On March 13, 2014, President Obama issued a presidential memorandum to the DOL directing it to update the regulations defining which white collar workers are protected under the FLSA.  The memorandum specifically instructed the DOL to modernize and streamline the overtime regulations. Following the President’s memorandum, the DOL published a proposal to update the overtime exemptions on July 6, 2015.

Final Rule

The DOL’s stated goal for the new rule was to rectify “the inappropriate classification of employees as EAP exempt who pass the standard duties test but would have failed the long duties test.”

In other words, the DOL believes that the 2004 update created many exempt employees whose work was indistinguishable from other nonexempt workers who were overtime-eligible.

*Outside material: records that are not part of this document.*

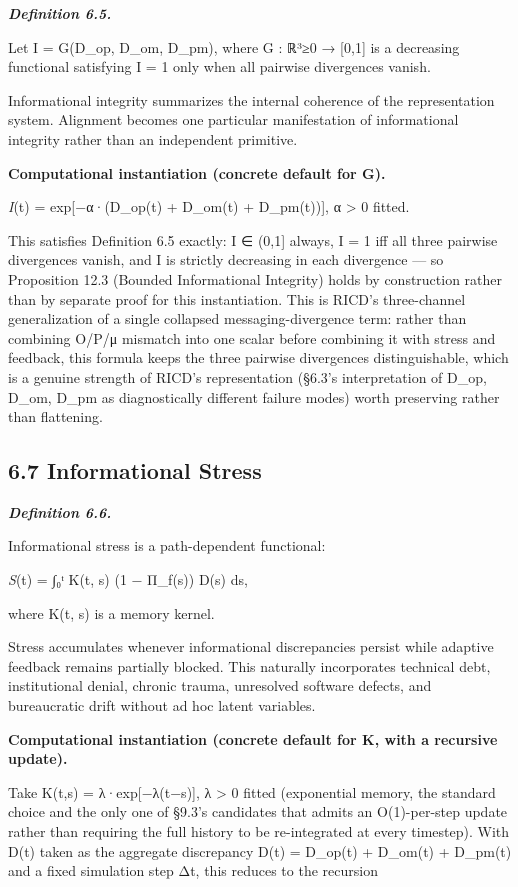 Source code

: \documentclass[
]{article}
\begin{document}
\emph{\textbf{Definition 6.5.}}

Let I = G(D\_op, D\_om, D\_pm), where G : ℝ³≥0 → {[}0,1{]} is a
decreasing functional satisfying I = 1 only when all pairwise
divergences vanish.

Informational integrity summarizes the internal coherence of the
representation system. Alignment becomes one particular manifestation of
informational integrity rather than an independent primitive.

\textbf{Computational instantiation (concrete default for G).}

\emph{I}(t) = exp{[}−α·(D\_op(t) + D\_om(t) + D\_pm(t)){]}, α
\textgreater{} 0 fitted.

This satisfies Definition 6.5 exactly: I ∈ (0,1{]} always, I = 1 iff all
three pairwise divergences vanish, and I is strictly decreasing in each
divergence --- so Proposition 12.3 (Bounded Informational Integrity)
holds by construction rather than by separate proof for this
instantiation. This is RICD's three-channel generalization of a single
collapsed messaging-divergence term: rather than combining O/P/μ
mismatch into one scalar before combining it with stress and feedback,
this formula keeps the three pairwise divergences distinguishable, which
is a genuine strength of RICD's representation (§6.3's interpretation of
D\_op, D\_om, D\_pm as diagnostically different failure modes) worth
preserving rather than flattening.

\hypertarget{informational-stress}{%
\subsection{6.7 Informational Stress}\label{informational-stress}}

\emph{\textbf{Definition 6.6.}}

Informational stress is a path-dependent functional:

\emph{S}(t) = ∫₀ᵗ K(t, s) (1 − Π\_f(s)) D(s) ds,

where K(t, s) is a memory kernel.

Stress accumulates whenever informational discrepancies persist while
adaptive feedback remains partially blocked. This naturally incorporates
technical debt, institutional denial, chronic trauma, unresolved
software defects, and bureaucratic drift without ad hoc latent
variables.

\textbf{Computational instantiation (concrete default for K, with a
recursive update).}

Take K(t,s) = λ·exp{[}−λ(t−s){]}, λ \textgreater{} 0 fitted (exponential
memory, the standard choice and the only one of §9.3's candidates that
admits an O(1)-per-step update rather than requiring the full history to
be re-integrated at every timestep). With D(t) taken as the aggregate
discrepancy D(t) = D\_op(t) + D\_om(t) + D\_pm(t) and a fixed simulation
step Δt, this reduces to the recursion
\end{document}
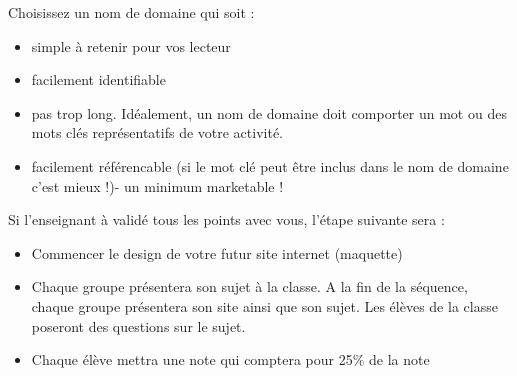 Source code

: \documentclass[12pt,a4paper]{article} %
\begin{document}
\begin{enumerate}
\vspace{0.5cm}
 Choisissez un nom de domaine qui soit :

\begin{itemize}
\item simple à retenir pour vos lecteur
\item  facilement identifiable
\item pas trop long. Idéalement, un nom de domaine doit comporter un mot ou des mots clés représentatifs de votre activité.
\item facilement référencable (si le mot clé peut être inclus dans le nom de domaine c'est mieux !)- un minimum marketable !
\end{itemize}




\end{enumerate}

Si l'enseignant à validé tous les points avec vous, l'étape suivante sera :\\
\begin{itemize}
\item Commencer le design de votre futur site internet (maquette)

\item Chaque groupe présentera son sujet à la classe. A la fin de la séquence, chaque groupe présentera son site ainsi que son sujet. Les élèves de la classe poseront des questions sur le sujet. 

\item Chaque élève mettra une note qui comptera pour 25$\%$ de la note
\end{itemize}








\end{document}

The DOL stated that the “most appropriate line of demarcation” between workers who are EAP exempt and workers who should receive overtime is the salary level equal to 40th percentile of earnings of full-time salaried workers in the lowest-wage census region (currently the South), which resulted in a salary level of $913 per week, or $47,476 annually.

For highly compensated employees, the DOL set the salary level at the 90th percentile of earnings of full-time salaried workers nationwide, or $134,004.

In order to prevent the salary levels from becoming outdated, the DOL has included a mechanism to automatically update the threshold every three years, with the first update on January 1, 2020.

For the first time, the DOL will allow employers to count nondiscretionary bonuses, incentives, and commissions toward up to 10 percent of the required salary level for the standard exemption. These amounts must be paid on a quarterly or more frequent basis.  This portion of the rule does not apply to highly compensated employees.

Implications

The DOL estimates that this rule will cost employers $592.7 million in the first year and $194.2 million per year for the next decade. The DOL envisions higher employee earnings, with a $1,482.5 million increase in the next year and $872.9 million annually for the next decade.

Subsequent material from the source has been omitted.